On a trip to Asia this week, the Irish minister of state for the department of finance, Michael D’Arcy, told GTR that while he hoped “common sense will prevail”, the uncertainty caused by the UK’s decision to exit the EU has made the opening of new markets for Irish companies even more imperative.

“You’ve got to be optimistic, you’ve got to try and ensure common sense prevails. If we can put in place as close as possible a trading arrangement between the UK and Ireland; if we do that we can put Brexit behind us,” he said.

Ireland is uniquely exposed to the Brexit situation. It represents the UK’s only land border with the EU and is, in trade terms, joined at the hip with the UK. It is the fifth-largest destination for UK exports (5.6%), while for goods and services, the UK is Ireland’s largest export market.

Thus, Ireland stands to suffer disproportionately from the potential introduction of barriers to trade and investment. Studies from the Economic and Social Research Institute show that a hard Brexit could lower Irish GDP by 4%, a direct result of the tariffs that would be placed on Irish goods exports (13% of which go to the UK).

Asked whether the Irish economy, which suffered a catastrophic collapse during the global financial crisis 10 years ago, was now resilient enough to deal with the hardest of Brexit, D’Arcy answered affirmatively.

“Yeah, I think we are resilient [enough]. Our sectors are stronger than they have been. The Irish economy has recovered remarkably, it’s the fastest-growing economy in the EU for a number of years now. 4.5% growth in 2017, our projections are 3.8% for 2018 and our medium-term projections are 3% plus. It’s slow, steady progress which is what we need. There are always shocks. Brexit was a shock, there will be others. But we have to prepare for those by ensuring we’re in a good position to deal with it,” he said.

He cited the growing trade relationship between Ireland and China, which has doubled to US$14bn since 2014 and praised the work of representatives on the ground in Hong Kong, China and further afield.

Those efforts, he said, helped encourage Cathay Pacific, Hong Kong’s airline, to launch a direct flight to Dublin, which will not only help traffic businesspeople to and fro, but will also slash the time it takes to get Irish goods to the Chinese market.

“Getting a direct flight, a 14-hour flight between Dublin and Hong Kong will be crucial too. But you’re also aligning that with the IF in South China, the high-speed rail link to Shenzhen and Guangdong will be crucial. It’s not a matter of days to get product here, it’s hours. Product could be here as quickly as it’s in London,” D’Arcy said.

The minister, who also spent time in Shanghai and Singapore promoting Irish business interests, was in Hong Kong to attend the Asian Financial Forum and to help Irish fintech company Global Shares launch in Asia.

Indeed, financial services are expected to be an area in which Ireland will make gains, post-Brexit.
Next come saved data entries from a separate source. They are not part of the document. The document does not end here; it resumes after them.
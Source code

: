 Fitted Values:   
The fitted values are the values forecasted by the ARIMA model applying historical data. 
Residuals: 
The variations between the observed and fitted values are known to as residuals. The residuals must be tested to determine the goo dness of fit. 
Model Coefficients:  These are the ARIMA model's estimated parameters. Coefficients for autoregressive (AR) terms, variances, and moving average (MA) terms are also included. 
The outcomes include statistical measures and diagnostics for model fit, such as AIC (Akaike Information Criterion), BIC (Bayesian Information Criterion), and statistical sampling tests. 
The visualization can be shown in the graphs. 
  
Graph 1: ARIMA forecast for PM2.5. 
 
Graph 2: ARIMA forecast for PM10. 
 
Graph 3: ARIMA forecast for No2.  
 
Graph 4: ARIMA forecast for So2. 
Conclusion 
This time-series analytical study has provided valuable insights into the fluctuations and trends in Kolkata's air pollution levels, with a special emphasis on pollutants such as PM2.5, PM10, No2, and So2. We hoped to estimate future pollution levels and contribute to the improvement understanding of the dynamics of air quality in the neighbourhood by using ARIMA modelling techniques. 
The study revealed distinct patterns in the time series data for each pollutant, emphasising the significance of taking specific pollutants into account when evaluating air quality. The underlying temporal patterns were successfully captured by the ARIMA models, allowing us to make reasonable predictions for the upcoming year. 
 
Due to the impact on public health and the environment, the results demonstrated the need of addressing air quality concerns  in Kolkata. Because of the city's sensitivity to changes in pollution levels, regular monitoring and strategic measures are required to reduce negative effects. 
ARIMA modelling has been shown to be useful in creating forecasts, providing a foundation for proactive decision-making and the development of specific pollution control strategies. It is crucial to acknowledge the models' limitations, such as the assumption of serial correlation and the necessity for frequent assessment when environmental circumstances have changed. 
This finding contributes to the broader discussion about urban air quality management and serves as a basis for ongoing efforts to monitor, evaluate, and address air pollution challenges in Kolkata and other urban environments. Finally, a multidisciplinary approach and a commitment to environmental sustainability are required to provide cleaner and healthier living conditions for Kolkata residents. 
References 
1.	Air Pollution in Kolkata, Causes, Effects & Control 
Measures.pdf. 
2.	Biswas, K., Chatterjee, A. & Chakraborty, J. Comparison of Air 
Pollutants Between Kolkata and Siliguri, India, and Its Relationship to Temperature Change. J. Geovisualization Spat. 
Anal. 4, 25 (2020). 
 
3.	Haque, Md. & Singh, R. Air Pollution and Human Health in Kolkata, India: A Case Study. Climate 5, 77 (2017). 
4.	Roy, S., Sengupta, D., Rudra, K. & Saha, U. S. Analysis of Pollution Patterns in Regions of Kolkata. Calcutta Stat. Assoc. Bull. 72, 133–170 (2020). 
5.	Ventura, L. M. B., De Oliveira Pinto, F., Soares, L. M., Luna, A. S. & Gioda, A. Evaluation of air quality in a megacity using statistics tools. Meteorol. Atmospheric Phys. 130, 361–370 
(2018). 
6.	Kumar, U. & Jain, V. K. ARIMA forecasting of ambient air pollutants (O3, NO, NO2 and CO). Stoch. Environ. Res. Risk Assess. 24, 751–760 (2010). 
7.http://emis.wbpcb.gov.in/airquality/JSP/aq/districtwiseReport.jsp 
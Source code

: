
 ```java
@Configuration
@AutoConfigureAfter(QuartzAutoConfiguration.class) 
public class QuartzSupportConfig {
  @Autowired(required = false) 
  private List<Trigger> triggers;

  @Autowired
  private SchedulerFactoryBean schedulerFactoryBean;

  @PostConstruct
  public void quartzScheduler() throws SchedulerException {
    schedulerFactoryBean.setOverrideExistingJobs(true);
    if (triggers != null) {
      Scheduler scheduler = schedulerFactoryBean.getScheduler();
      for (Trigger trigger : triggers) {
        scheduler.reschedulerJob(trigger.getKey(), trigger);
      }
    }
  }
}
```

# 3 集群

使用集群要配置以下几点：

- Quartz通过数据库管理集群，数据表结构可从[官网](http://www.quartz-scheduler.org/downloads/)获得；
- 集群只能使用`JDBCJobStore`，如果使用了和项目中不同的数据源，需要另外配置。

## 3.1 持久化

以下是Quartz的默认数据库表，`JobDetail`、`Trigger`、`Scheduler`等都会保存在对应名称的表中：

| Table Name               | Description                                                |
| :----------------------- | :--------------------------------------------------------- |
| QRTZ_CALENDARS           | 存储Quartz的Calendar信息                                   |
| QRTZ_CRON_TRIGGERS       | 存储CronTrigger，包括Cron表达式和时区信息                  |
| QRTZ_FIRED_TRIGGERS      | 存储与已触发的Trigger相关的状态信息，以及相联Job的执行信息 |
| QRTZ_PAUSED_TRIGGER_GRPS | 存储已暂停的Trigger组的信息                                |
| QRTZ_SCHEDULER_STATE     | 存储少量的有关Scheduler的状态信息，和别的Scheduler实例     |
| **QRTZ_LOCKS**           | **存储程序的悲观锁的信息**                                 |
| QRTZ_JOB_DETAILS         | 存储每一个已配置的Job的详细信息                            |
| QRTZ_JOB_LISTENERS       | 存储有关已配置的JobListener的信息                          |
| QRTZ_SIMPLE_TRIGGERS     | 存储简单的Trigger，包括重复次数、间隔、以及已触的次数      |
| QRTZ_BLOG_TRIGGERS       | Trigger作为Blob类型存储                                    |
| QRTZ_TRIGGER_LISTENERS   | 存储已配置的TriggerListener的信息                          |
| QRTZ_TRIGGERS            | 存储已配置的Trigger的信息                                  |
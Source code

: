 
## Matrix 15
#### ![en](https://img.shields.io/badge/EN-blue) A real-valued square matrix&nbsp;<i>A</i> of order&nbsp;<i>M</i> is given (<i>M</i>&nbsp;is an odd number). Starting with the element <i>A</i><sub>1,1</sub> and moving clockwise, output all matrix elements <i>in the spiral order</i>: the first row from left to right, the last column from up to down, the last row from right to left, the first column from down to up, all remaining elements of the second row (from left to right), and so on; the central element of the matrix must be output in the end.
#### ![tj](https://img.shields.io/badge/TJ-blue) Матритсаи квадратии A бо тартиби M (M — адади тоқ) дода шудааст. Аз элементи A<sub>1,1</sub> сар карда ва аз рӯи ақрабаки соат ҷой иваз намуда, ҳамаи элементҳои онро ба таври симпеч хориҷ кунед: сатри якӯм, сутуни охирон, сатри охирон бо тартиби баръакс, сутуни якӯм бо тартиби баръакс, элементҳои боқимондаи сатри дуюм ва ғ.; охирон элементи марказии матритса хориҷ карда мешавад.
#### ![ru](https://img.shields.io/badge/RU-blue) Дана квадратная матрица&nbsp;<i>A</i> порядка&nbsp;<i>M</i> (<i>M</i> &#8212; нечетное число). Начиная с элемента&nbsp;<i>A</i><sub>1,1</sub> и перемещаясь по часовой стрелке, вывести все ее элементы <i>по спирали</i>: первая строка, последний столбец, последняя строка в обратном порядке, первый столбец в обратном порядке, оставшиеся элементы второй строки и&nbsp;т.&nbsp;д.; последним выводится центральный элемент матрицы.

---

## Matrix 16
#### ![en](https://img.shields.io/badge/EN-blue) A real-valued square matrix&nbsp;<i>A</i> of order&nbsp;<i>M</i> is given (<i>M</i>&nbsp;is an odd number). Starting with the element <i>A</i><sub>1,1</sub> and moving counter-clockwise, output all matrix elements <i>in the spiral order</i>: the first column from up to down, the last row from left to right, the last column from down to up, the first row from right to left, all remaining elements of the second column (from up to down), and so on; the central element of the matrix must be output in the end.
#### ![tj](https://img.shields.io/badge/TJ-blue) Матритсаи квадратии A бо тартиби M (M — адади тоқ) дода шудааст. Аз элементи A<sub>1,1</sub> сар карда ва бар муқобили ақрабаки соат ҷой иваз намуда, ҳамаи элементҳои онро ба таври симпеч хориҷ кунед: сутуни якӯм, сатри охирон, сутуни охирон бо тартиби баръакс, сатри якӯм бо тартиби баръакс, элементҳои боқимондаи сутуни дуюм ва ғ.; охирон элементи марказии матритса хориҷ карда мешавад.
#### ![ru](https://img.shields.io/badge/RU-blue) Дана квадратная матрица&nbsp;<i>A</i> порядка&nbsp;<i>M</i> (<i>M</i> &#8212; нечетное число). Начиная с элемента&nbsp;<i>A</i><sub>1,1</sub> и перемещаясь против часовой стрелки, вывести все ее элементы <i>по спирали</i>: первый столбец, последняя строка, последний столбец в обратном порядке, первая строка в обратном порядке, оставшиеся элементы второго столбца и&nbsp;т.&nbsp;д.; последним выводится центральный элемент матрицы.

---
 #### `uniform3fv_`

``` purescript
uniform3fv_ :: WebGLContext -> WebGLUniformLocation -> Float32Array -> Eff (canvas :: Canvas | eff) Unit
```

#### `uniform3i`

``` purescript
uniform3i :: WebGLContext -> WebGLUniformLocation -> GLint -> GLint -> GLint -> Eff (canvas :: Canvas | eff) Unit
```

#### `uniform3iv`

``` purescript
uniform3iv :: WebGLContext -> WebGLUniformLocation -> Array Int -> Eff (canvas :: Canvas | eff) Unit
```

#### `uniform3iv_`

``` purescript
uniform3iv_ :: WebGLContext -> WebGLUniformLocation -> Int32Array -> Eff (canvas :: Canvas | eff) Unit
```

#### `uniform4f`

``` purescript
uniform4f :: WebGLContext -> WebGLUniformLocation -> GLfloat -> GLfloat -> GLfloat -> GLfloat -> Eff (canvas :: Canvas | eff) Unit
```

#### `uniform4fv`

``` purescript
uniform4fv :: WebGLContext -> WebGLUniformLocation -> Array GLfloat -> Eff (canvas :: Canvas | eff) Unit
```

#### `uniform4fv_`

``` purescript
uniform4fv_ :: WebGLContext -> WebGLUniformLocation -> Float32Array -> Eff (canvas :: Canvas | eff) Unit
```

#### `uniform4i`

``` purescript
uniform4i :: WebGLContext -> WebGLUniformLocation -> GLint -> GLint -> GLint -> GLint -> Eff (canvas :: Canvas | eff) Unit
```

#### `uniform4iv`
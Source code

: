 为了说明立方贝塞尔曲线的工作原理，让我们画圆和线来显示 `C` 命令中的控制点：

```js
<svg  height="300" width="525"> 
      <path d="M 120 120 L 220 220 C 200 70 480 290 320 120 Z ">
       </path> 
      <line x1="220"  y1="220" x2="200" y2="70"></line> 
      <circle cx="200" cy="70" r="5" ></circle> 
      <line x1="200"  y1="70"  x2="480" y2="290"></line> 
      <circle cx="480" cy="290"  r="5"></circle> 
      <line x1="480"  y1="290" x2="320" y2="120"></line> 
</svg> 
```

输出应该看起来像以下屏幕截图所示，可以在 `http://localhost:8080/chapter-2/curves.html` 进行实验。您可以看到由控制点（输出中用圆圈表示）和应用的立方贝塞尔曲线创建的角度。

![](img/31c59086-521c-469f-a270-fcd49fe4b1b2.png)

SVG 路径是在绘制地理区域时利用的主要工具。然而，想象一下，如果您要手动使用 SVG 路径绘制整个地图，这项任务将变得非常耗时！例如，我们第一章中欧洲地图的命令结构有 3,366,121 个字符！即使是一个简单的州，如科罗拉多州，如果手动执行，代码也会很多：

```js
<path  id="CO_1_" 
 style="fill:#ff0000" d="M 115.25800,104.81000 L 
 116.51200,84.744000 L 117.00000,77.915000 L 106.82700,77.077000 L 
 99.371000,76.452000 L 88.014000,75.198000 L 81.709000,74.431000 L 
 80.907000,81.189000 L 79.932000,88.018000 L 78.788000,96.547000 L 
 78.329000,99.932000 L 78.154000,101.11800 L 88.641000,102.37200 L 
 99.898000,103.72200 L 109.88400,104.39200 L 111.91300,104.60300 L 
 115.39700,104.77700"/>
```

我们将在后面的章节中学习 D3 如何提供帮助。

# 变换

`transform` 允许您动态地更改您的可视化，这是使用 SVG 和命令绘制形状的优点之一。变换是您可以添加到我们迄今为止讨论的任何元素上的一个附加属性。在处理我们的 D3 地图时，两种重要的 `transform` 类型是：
With uncertainty over the continued passporting rights of the City of London’s financial sector post-Brexit, as many as 100 financial institutions are thought to be eyeing Dublin as an alternative base within the EU.

The likes of Bank of America Merrill Lynch, JP Morgan and insurer XL Group have already announced plans to shift some operations to Dublin. For Asian banks and companies, too, access to the EU market is a key consideration when choosing European bases. D’Arcy said that Asian financiers “want to make sure that their business model isn’t disrupted in a way that impacts on profitability, which is very understandable”.

He added: “We’re not trying to poach jobs, there’s a serious potential difficulty for all financial institutions that in April 2019, companies established in the UK may not have the ability to passport into the other 27 EU nations. We’d prefer if the UK stayed in the Customs Union and Single Market, we think it’s in everybody’s interests. But from what I have seen, most of the financial institutions have taken the worst-case scenario of a very hard Brexit.”

And while the Bank of China launched a Dublin branch in June 2017, there are currently no plans for the city to become a renminbi clearing hub, the minister confirmed. However, the government will no doubt hope that other Asian financial institutions join the Bank of China in establishing Irish operations.